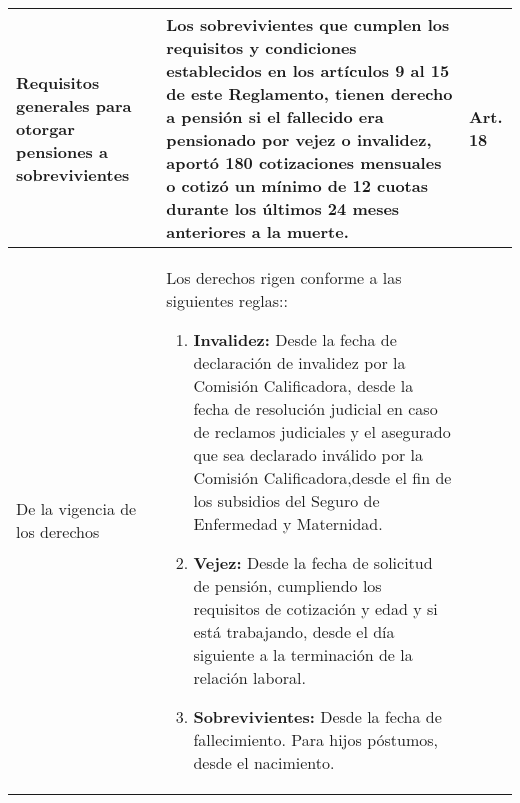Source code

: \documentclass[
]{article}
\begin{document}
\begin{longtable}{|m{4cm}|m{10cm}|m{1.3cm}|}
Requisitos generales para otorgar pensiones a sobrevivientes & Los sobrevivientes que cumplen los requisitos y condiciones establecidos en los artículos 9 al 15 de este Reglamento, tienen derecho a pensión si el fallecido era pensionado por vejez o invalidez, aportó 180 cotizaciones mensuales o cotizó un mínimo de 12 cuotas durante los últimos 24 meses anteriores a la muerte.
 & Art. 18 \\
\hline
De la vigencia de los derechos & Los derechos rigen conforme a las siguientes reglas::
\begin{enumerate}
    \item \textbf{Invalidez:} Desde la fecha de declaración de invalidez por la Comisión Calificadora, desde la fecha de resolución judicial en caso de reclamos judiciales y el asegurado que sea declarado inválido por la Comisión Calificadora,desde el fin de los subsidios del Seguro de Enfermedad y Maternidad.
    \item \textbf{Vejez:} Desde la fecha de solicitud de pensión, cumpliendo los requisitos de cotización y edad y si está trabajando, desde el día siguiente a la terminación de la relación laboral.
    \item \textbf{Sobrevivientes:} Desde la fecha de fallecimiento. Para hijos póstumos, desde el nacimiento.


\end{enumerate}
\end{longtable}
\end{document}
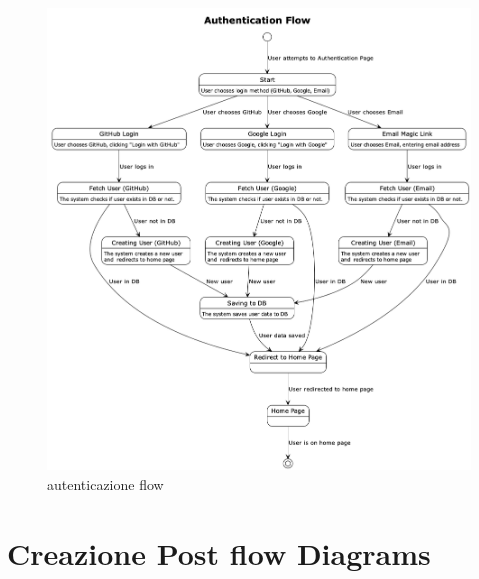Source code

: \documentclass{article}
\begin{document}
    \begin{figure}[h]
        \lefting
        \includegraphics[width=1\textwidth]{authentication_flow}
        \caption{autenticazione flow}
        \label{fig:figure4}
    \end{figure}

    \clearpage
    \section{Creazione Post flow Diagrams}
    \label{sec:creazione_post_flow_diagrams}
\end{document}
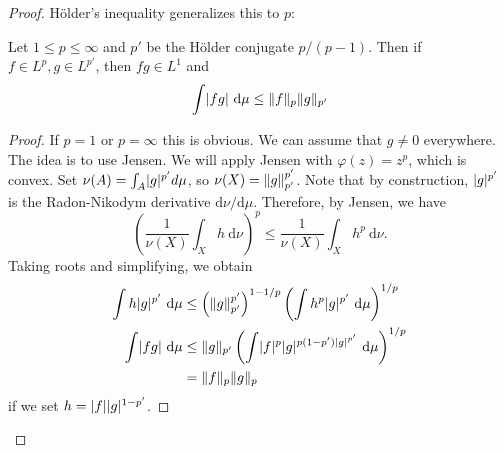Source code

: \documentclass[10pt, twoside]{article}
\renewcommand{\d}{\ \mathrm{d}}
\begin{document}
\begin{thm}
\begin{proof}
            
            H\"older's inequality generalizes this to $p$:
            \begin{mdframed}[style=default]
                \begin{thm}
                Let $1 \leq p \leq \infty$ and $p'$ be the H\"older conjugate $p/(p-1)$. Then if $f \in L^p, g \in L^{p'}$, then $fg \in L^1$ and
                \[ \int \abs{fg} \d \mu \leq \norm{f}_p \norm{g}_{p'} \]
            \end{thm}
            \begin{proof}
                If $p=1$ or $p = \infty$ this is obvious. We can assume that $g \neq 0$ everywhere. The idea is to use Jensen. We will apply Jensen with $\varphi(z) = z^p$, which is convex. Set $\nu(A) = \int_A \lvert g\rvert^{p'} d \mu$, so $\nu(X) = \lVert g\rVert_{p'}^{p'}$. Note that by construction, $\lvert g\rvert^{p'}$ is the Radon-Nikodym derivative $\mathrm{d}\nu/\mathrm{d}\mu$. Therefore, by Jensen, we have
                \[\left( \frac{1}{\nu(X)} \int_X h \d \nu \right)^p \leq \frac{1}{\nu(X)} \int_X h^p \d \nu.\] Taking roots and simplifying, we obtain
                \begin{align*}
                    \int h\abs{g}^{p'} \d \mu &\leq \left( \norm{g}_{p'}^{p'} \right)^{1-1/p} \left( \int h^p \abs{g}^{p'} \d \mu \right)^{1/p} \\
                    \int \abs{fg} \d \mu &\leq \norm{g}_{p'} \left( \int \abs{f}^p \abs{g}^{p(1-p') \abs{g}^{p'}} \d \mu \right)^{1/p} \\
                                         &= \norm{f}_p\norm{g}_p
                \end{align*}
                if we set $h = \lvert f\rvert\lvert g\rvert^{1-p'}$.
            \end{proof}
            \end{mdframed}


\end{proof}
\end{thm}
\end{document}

Instructions to follow =>
Once the pictures have been removed, reproduce each line of the material above exactly.

Reply to the task =>
Source code

: \documentclass[
]{article}
\begin{document}
\begin{longtable}{|m{4cm}|m{10cm}|m{1.3cm}|}
Requisitos generales para otorgar pensiones a sobrevivientes & Los sobrevivientes que cumplen los requisitos y condiciones establecidos en los artículos 9 al 15 de este Reglamento, tienen derecho a pensión si el fallecido era pensionado por vejez o invalidez, aportó 180 cotizaciones mensuales o cotizó un mínimo de 12 cuotas durante los últimos 24 meses anteriores a la muerte.
 & Art. 18 \\
\hline
De la vigencia de los derechos & Los derechos rigen conforme a las siguientes reglas::
\begin{enumerate}
    \item \textbf{Invalidez:} Desde la fecha de declaración de invalidez por la Comisión Calificadora, desde la fecha de resolución judicial en caso de reclamos judiciales y el asegurado que sea declarado inválido por la Comisión Calificadora,desde el fin de los subsidios del Seguro de Enfermedad y Maternidad.
    \item \textbf{Vejez:} Desde la fecha de solicitud de pensión, cumpliendo los requisitos de cotización y edad y si está trabajando, desde el día siguiente a la terminación de la relación laboral.
    \item \textbf{Sobrevivientes:} Desde la fecha de fallecimiento. Para hijos póstumos, desde el nacimiento.


\end{enumerate}
\end{longtable}
\end{document}
Source code

: \documentclass{article}
\begin{document}
    \begin{figure}[h]
        \lefting
        \includegraphics[width=1\textwidth]{authentication_flow}
        \caption{autenticazione flow}
        \label{fig:figure4}
    \end{figure}

    \clearpage
    \section{Creazione Post flow Diagrams}
    \label{sec:creazione_post_flow_diagrams}
\end{document}
Source code

: \documentclass[10pt, twoside]{article}
\renewcommand{\d}{\ \mathrm{d}}
\begin{document}
\begin{thm}
\begin{proof}
            
            H\"older's inequality generalizes this to $p$:
            \begin{mdframed}[style=default]
                \begin{thm}
                Let $1 \leq p \leq \infty$ and $p'$ be the H\"older conjugate $p/(p-1)$. Then if $f \in L^p, g \in L^{p'}$, then $fg \in L^1$ and
                \[ \int \abs{fg} \d \mu \leq \norm{f}_p \norm{g}_{p'} \]
            \end{thm}
            \begin{proof}
                If $p=1$ or $p = \infty$ this is obvious. We can assume that $g \neq 0$ everywhere. The idea is to use Jensen. We will apply Jensen with $\varphi(z) = z^p$, which is convex. Set $\nu(A) = \int_A \lvert g\rvert^{p'} d \mu$, so $\nu(X) = \lVert g\rVert_{p'}^{p'}$. Note that by construction, $\lvert g\rvert^{p'}$ is the Radon-Nikodym derivative $\mathrm{d}\nu/\mathrm{d}\mu$. Therefore, by Jensen, we have
                \[\left( \frac{1}{\nu(X)} \int_X h \d \nu \right)^p \leq \frac{1}{\nu(X)} \int_X h^p \d \nu.\] Taking roots and simplifying, we obtain
                \begin{align*}
                    \int h\abs{g}^{p'} \d \mu &\leq \left( \norm{g}_{p'}^{p'} \right)^{1-1/p} \left( \int h^p \abs{g}^{p'} \d \mu \right)^{1/p} \\
                    \int \abs{fg} \d \mu &\leq \norm{g}_{p'} \left( \int \abs{f}^p \abs{g}^{p(1-p') \abs{g}^{p'}} \d \mu \right)^{1/p} \\
                                         &= \norm{f}_p\norm{g}_p
                \end{align*}
                if we set $h = \lvert f\rvert\lvert g\rvert^{1-p'}$.
            \end{proof}
            \end{mdframed}


\end{proof}
\end{thm}
\end{document}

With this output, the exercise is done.